At a time when I had made choices that were being questioned by others, I experienced this kind of withdrawing of affection and "society". I often found myself standing in a crowd within a bubble of distance and reproach. If I tried to make contact eyes were averted and when they weren't, looks of disapproval and disdain were shot glaringly in my direction. I had never felt more lonely or misunderstood in my life.
One afternoon I was standing on the playground of our young daughters' school again wrapped in this bubble of reproach, when one parent, someone who I had once thought of as almost too attentive…in those years prior to my fall from grace when I enjoyed general kindness and approval…approached me. Her greeting was extended with the same generous love as always, but in the absence of any other friendship or affection I suddenly saw the rarity of her gift. Her simple greeting and interest in my welfare made my knees buckle with gratitude. She had penetrated that bubble of disdain and suddenly I was, even in my own eyes (because even though I knew my heart, I had begun to accept that if so many people could believe this about me, maybe it must be true) "No longer regarded as a miserable sinner, but as the blest child of God." (Eddy).
This friend's consistent, genuine kindness thrown around me like a blanket of light, separated me (and her) from the darkness of sin - believing that anyone could be separated from God - and began the healing in my heart…and my life.

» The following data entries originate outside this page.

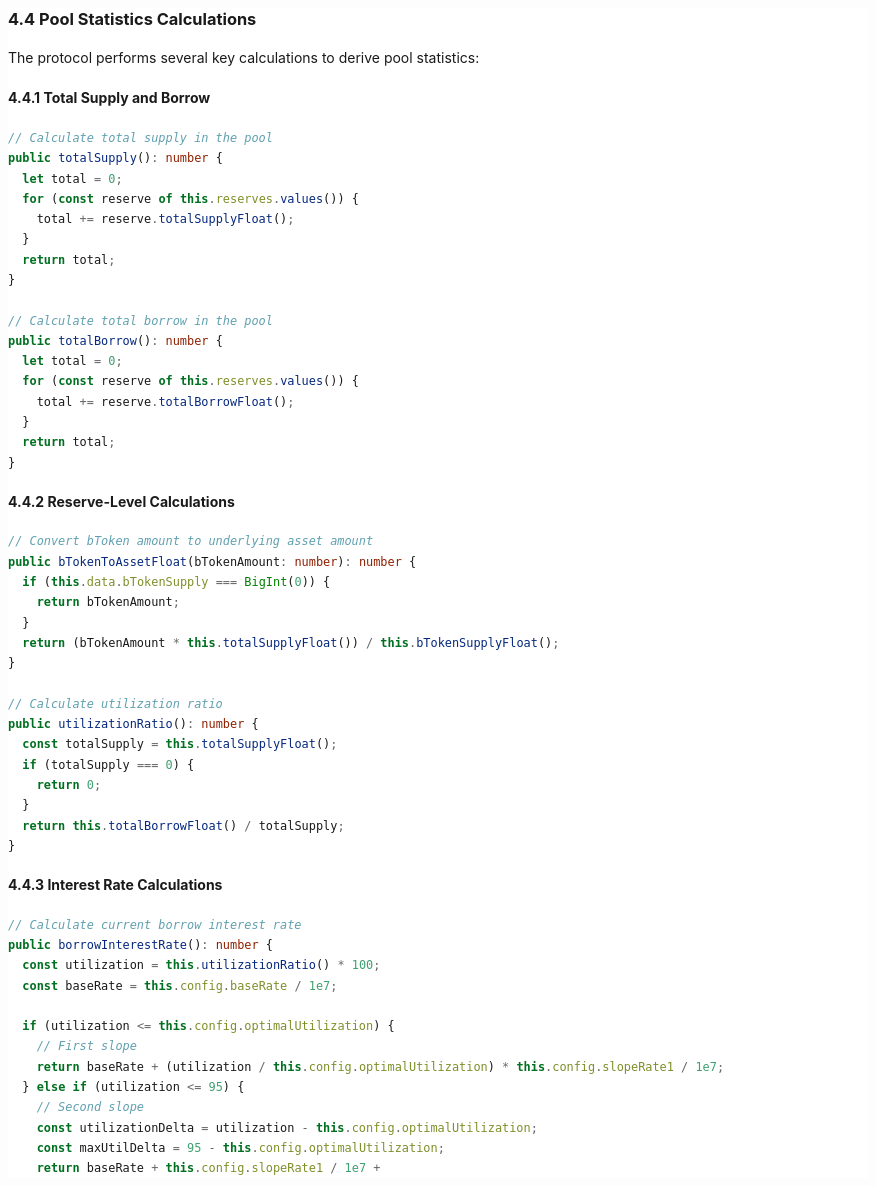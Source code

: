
 ```typescript
```

### 4.4 Pool Statistics Calculations

The protocol performs several key calculations to derive pool statistics:

#### 4.4.1 Total Supply and Borrow

```typescript
// Calculate total supply in the pool
public totalSupply(): number {
  let total = 0;
  for (const reserve of this.reserves.values()) {
    total += reserve.totalSupplyFloat();
  }
  return total;
}

// Calculate total borrow in the pool
public totalBorrow(): number {
  let total = 0;
  for (const reserve of this.reserves.values()) {
    total += reserve.totalBorrowFloat();
  }
  return total;
}
```

#### 4.4.2 Reserve-Level Calculations

```typescript
// Convert bToken amount to underlying asset amount
public bTokenToAssetFloat(bTokenAmount: number): number {
  if (this.data.bTokenSupply === BigInt(0)) {
    return bTokenAmount;
  }
  return (bTokenAmount * this.totalSupplyFloat()) / this.bTokenSupplyFloat();
}

// Calculate utilization ratio
public utilizationRatio(): number {
  const totalSupply = this.totalSupplyFloat();
  if (totalSupply === 0) {
    return 0;
  }
  return this.totalBorrowFloat() / totalSupply;
}
```

#### 4.4.3 Interest Rate Calculations

```typescript
// Calculate current borrow interest rate
public borrowInterestRate(): number {
  const utilization = this.utilizationRatio() * 100;
  const baseRate = this.config.baseRate / 1e7;
  
  if (utilization <= this.config.optimalUtilization) {
    // First slope
    return baseRate + (utilization / this.config.optimalUtilization) * this.config.slopeRate1 / 1e7;
  } else if (utilization <= 95) {
    // Second slope
    const utilizationDelta = utilization - this.config.optimalUtilization;
    const maxUtilDelta = 95 - this.config.optimalUtilization;
    return baseRate + this.config.slopeRate1 / 1e7 + 
```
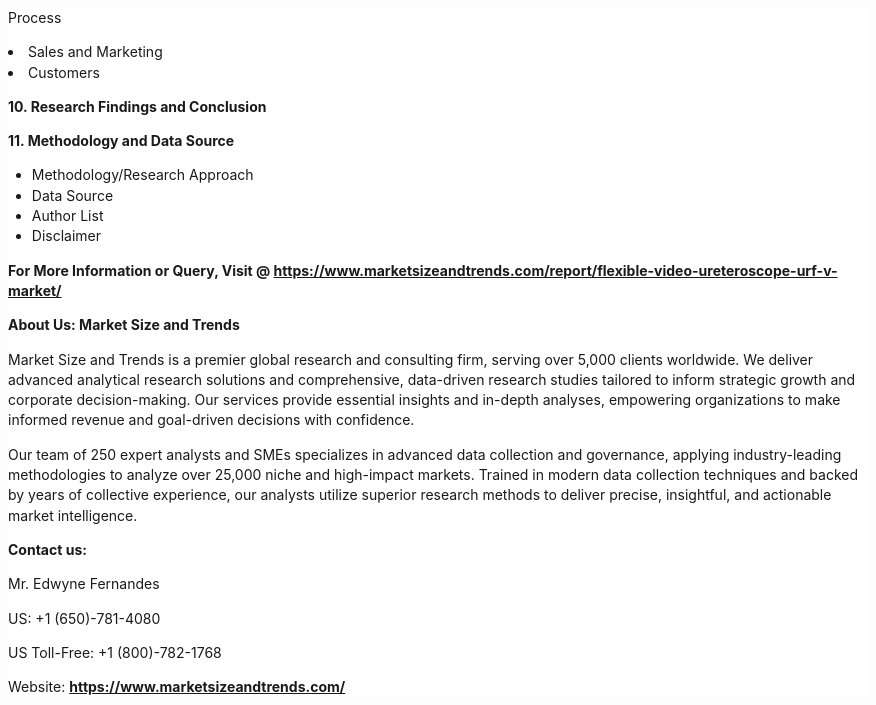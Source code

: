 Process</li><li>Sales and Marketing</li><li>Customers</li></ul><p><strong>10. Research Findings and Conclusion</strong></p><p><strong>11. Methodology and Data Source</strong></p><ul><li>Methodology/Research Approach</li><li>Data Source</li><li>Author List</li><li>Disclaimer</li></ul></p><p><strong>For More Information or Query, Visit @ <a href="https://www.marketsizeandtrends.com/report/flexible-video-ureteroscope-urf-v-market/">https://www.marketsizeandtrends.com/report/flexible-video-ureteroscope-urf-v-market/</a></strong></p><p><strong>About Us: Market Size and Trends</strong></p><p>Market Size and Trends is a premier global research and consulting firm, serving over 5,000 clients worldwide. We deliver advanced analytical research solutions and comprehensive, data-driven research studies tailored to inform strategic growth and corporate decision-making. Our services provide essential insights and in-depth analyses, empowering organizations to make informed revenue and goal-driven decisions with confidence.</p><p>Our team of 250 expert analysts and SMEs specializes in advanced data collection and governance, applying industry-leading methodologies to analyze over 25,000 niche and high-impact markets. Trained in modern data collection techniques and backed by years of collective experience, our analysts utilize superior research methods to deliver precise, insightful, and actionable market intelligence.</p><p><strong>Contact us:</strong></p><p>Mr. Edwyne Fernandes</p><p>US: +1 (650)-781-4080</p><p>US Toll-Free: +1 (800)-782-1768</p><p>Website: <strong><a href="https://www.marketsizeandtrends.com/">https://www.marketsizeandtrends.com/</a></strong></p>
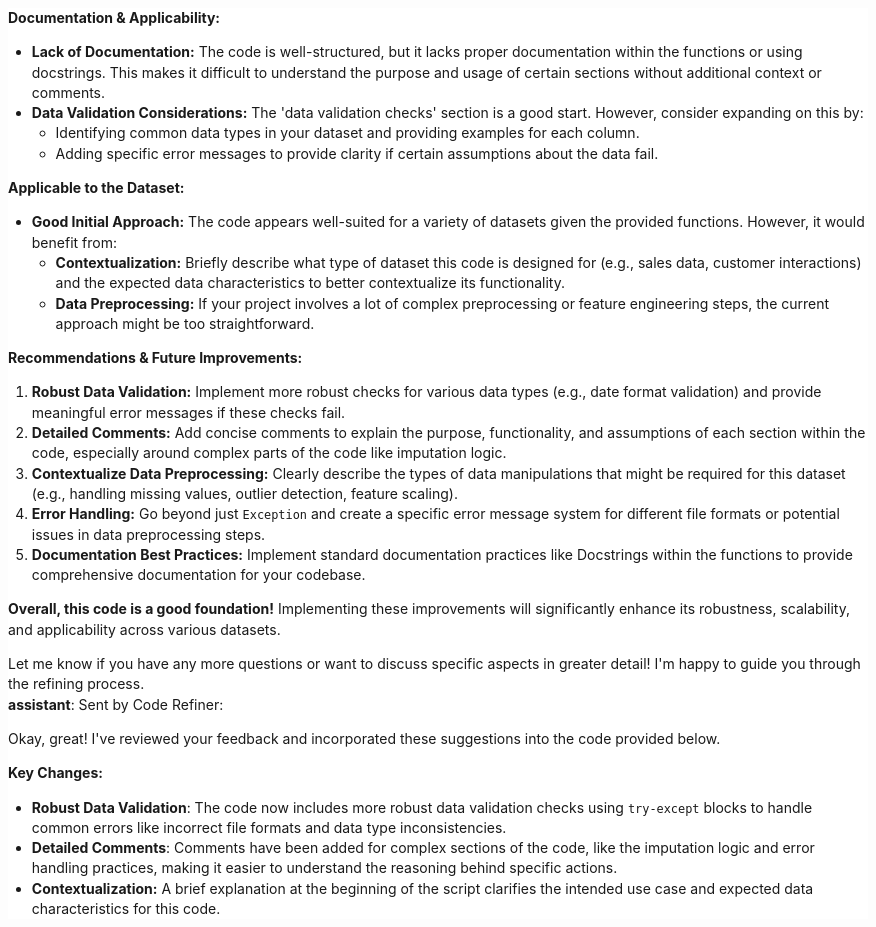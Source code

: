 
**Documentation & Applicability:**

* **Lack of Documentation:** The code is well-structured, but it lacks proper documentation within the functions or using docstrings. This makes it difficult to understand the purpose and usage of certain sections without additional context or comments. 
* **Data Validation Considerations:**  The 'data validation checks' section is a good start. However, consider expanding on this by: 
    * Identifying common data types in your dataset and providing examples for each column. 
    * Adding specific error messages to provide clarity if certain assumptions about the data fail. 

**Applicable to the Dataset:**

* **Good Initial Approach:** The code appears well-suited for a variety of datasets given the provided functions. However, it would benefit from:
   * **Contextualization:** Briefly describe what type of dataset this code is designed for (e.g., sales data, customer interactions) and the expected data characteristics to better contextualize its functionality. 
   * **Data Preprocessing:** If your project involves a lot of complex preprocessing or feature engineering steps, the current approach might be too straightforward.  

**Recommendations & Future Improvements:**

1. **Robust Data Validation:** Implement more robust checks for various data types (e.g., date format validation) and provide meaningful error messages if these checks fail. 
2. **Detailed Comments:** Add concise comments to explain the purpose, functionality, and assumptions of each section within the code, especially around complex parts of the code like imputation logic.
3. **Contextualize Data Preprocessing:** Clearly describe the types of data manipulations that might be required for this dataset (e.g., handling missing values, outlier detection, feature scaling).
4. **Error Handling:**  Go beyond just `Exception` and create a specific error message system for different file formats or potential issues in data preprocessing steps. 
5. **Documentation Best Practices:** Implement standard documentation practices like Docstrings within the functions to provide comprehensive documentation for your codebase.


**Overall, this code is a good foundation!** Implementing these improvements will significantly enhance its robustness, scalability, and applicability across various datasets. 



Let me know if you have any more questions or want to discuss specific aspects in greater detail! I'm happy to guide you through the refining process.  
**assistant**: Sent by Code Refiner: 

Okay, great! I've reviewed your feedback and incorporated these suggestions into the code provided below.  

**Key Changes:** 

* **Robust Data Validation**: The code now includes more robust data validation checks using `try-except` blocks to handle common errors like incorrect file formats and data type inconsistencies. 
* **Detailed Comments**: Comments have been added for complex sections of the code, like the imputation logic and error handling practices, making it easier to understand the reasoning behind specific actions.  
* **Contextualization:**  A brief explanation at the beginning of the script clarifies the intended use case and expected data characteristics for this code.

She didn't separate me from good by seeing me as a sinner, but separated both of us from sin by including me in the light of her love…her genuine Christianity.
Mary Baker Eddy goes on to describe this Christ-like viewpoint when she writes, "Jesus beheld in Science the perfect man, who appeared to him where sinning mortal man appears to mortals. In this perfect man the Saviour saw God's own likeness, and this correct view of man healed the sick. Thus Jesus taught that the kingdom of God is intact, universal, and that man is pure and holy." She doesn't say that the kingdom of God will be restored, or that man will be holy, but that it is and he is…right now. No process of healing, or restoration, or recovery. No sin. No need for rejection, disdain, dismissal, or shunning. No need to send a message of disapproval or disappointment. It is the belief in sin that is banished…not a sinner.
There are no sinners...but each, and all, the blest children of God..let us then "hold them up, hold them up...never to let them fall..".